Eman Ashour, assistant professor of pharmaceutics and drug delivery, examines a 3D-printed film developed by Ole Miss researchers that could improve drug delivery options for cervical cancer patients. Photo by Thomas Graning/Ole Miss Digital Imaging Services
OXFORD, Miss. – Scientists at the University of Mississippi are developing a vaginal, 3D-printed film that could improve drug delivery options for cervical cancer patients.
Each year in the U.S., about 11,500 cases of cervical cancer are diagnosed and some 4,000 women die of the disease, according to the Centers for Disease Control and Prevention. Mississippi has the nation’s second-highest age-adjusted cervical cancer mortality rate at 3.4 deaths per 100,000 women and girls annually.
While most medications are oral, this route has side effects, absorption issues and is not well received by patients.
UM researchers explored the complexities and benefits of administering the drug disulfiram vaginally. The International Journal of Pharmaceutics published their findings in March. Approved by the U.S. Food and Drug Administration to treat alcoholism, disulfiram has shown promise for treating cancer.

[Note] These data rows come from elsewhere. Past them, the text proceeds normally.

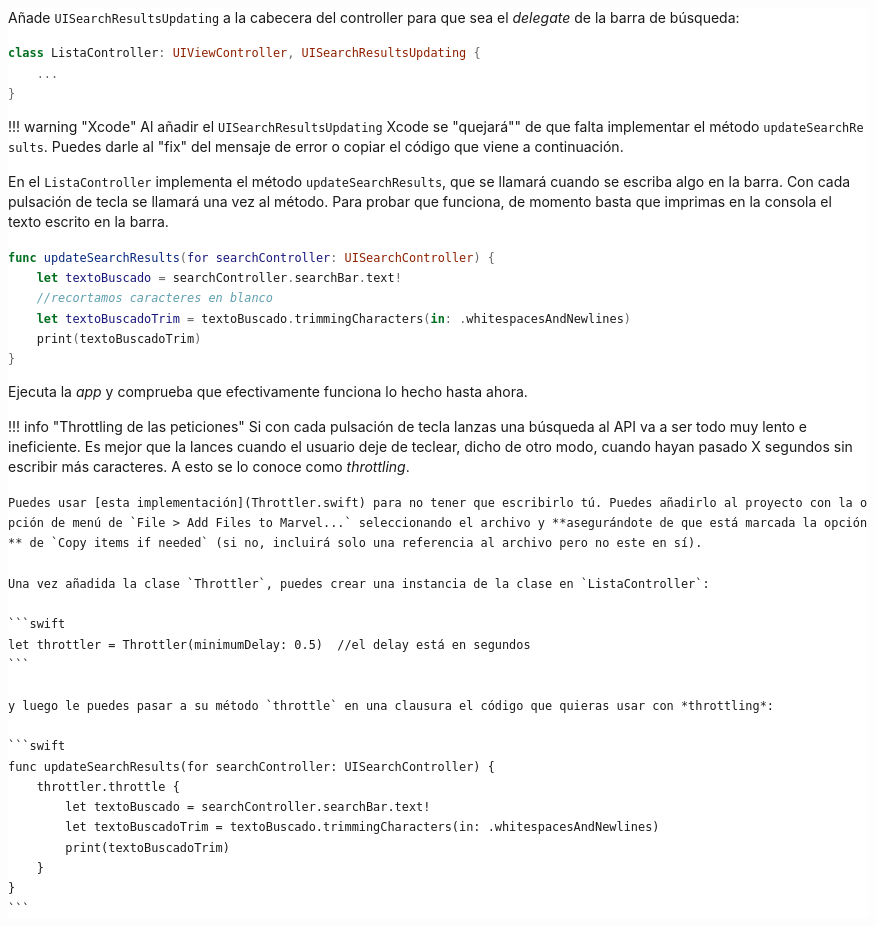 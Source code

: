 
Añade `UISearchResultsUpdating` a la cabecera del controller para que sea el *delegate* de la barra de búsqueda:

```swift
class ListaController: UIViewController, UISearchResultsUpdating {
    ...
}
```

!!! warning "Xcode"
    Al añadir el `UISearchResultsUpdating` Xcode se "quejará"" de que falta implementar el método `updateSearchResults`. Puedes darle al "fix" del mensaje de error o copiar el código que viene a continuación. 


En el `ListaController` implementa el método `updateSearchResults`, que se llamará cuando se escriba algo en la barra. Con cada pulsación de tecla se llamará una vez al método. Para probar que funciona, de momento basta que imprimas en la consola el texto escrito en la barra.

```swift
func updateSearchResults(for searchController: UISearchController) {
    let textoBuscado = searchController.searchBar.text!
    //recortamos caracteres en blanco
    let textoBuscadoTrim = textoBuscado.trimmingCharacters(in: .whitespacesAndNewlines)
    print(textoBuscadoTrim)
}
```

Ejecuta la *app* y comprueba que efectivamente funciona lo hecho hasta ahora.

!!! info "Throttling de las peticiones"
    Si con cada pulsación de tecla lanzas una búsqueda al API va a ser todo muy lento e ineficiente. Es mejor que la lances cuando el usuario deje de teclear, dicho de otro modo, cuando hayan pasado X segundos sin escribir más caracteres. A esto se lo conoce como *throttling*. 
    
    Puedes usar [esta implementación](Throttler.swift) para no tener que escribirlo tú. Puedes añadirlo al proyecto con la opción de menú de `File > Add Files to Marvel...` seleccionando el archivo y **asegurándote de que está marcada la opción** de `Copy items if needed` (si no, incluirá solo una referencia al archivo pero no este en sí).

    Una vez añadida la clase `Throttler`, puedes crear una instancia de la clase en `ListaController`:

    ```swift
    let throttler = Throttler(minimumDelay: 0.5)  //el delay está en segundos
    ```

    y luego le puedes pasar a su método `throttle` en una clausura el código que quieras usar con *throttling*:

    ```swift
    func updateSearchResults(for searchController: UISearchController) {
        throttler.throttle {
            let textoBuscado = searchController.searchBar.text!
            let textoBuscadoTrim = textoBuscado.trimmingCharacters(in: .whitespacesAndNewlines)
            print(textoBuscadoTrim)
        }  
    }
    ```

“Vaginal drug delivery offers targeted, localized delivery,” said Eman Ashour, assistant professor of pharmaceutics and drug delivery. “The vaginal film’s sticking properties help extend the film’s retention and the drug release, which is an added advantage.”
Michael Repka (right), director of the university’s Pii Center for Pharmaceutical Technology, and Eman Ashour, assistant professor of pharmaceutics and drug delivery, examine a filament produced by hot-melt extrusion. The scientists used HME to produce drug-loaded filaments, which were then used to 3D print the desired dosage. Photo by Thomas Graning/Ole Miss Digital Imaging Services
Ahmed Almotairy developed the idea for his doctoral dissertation while at Ole Miss. Almotairy is an assistant professor of pharmaceutics and pharmaceutical technology at Taibah University in Saudi Arabia.
“I was enlightened by the published work on this particular drug,” said Almotairy, who was lead investigator. “In terms of patient treatments, disulfiram showed promising results against many types of cancer.”
Researchers combined hot-melt extrusion and 3D printing to design patient-specific doses. Hot-melt extrusion, or HME, involves melting a material and reshaping it as it cools. The scientists used HME to produce drug-loaded filaments, or threads of material, which were then used to 3D print the desired dose.
“Our work at the end is meant to improve the patient’s quality of life,” Almotairy said.
Disulfiram is heat-sensitive, which initially posed a problem for vaginal delivery. The research team overcame this issue by optimizing the drug’s design and the HME’s processing temperatures.
The film makes it possible to deliver medications directly to the target site because the cervix is easily accessible through the vagina, Ashour said. This technology has a wide range of implications; anti-fungal, antimicrobial, anti-cancer and hormone drugs are also promising drug candidates for vaginal delivery.
“The results of this user-inspired study will contribute to improving patient outcomes and treatment alternatives,” she said. “We hope to build new technologies based on this project’s success and explore other disease states and uses in the future.”
This project was partially supported under Grant No. P30GM122733 by the National Institute of General Medical Sciences, which is a component of the National Institutes of Health serving as one of its Centers of Biomedical Research Excellence.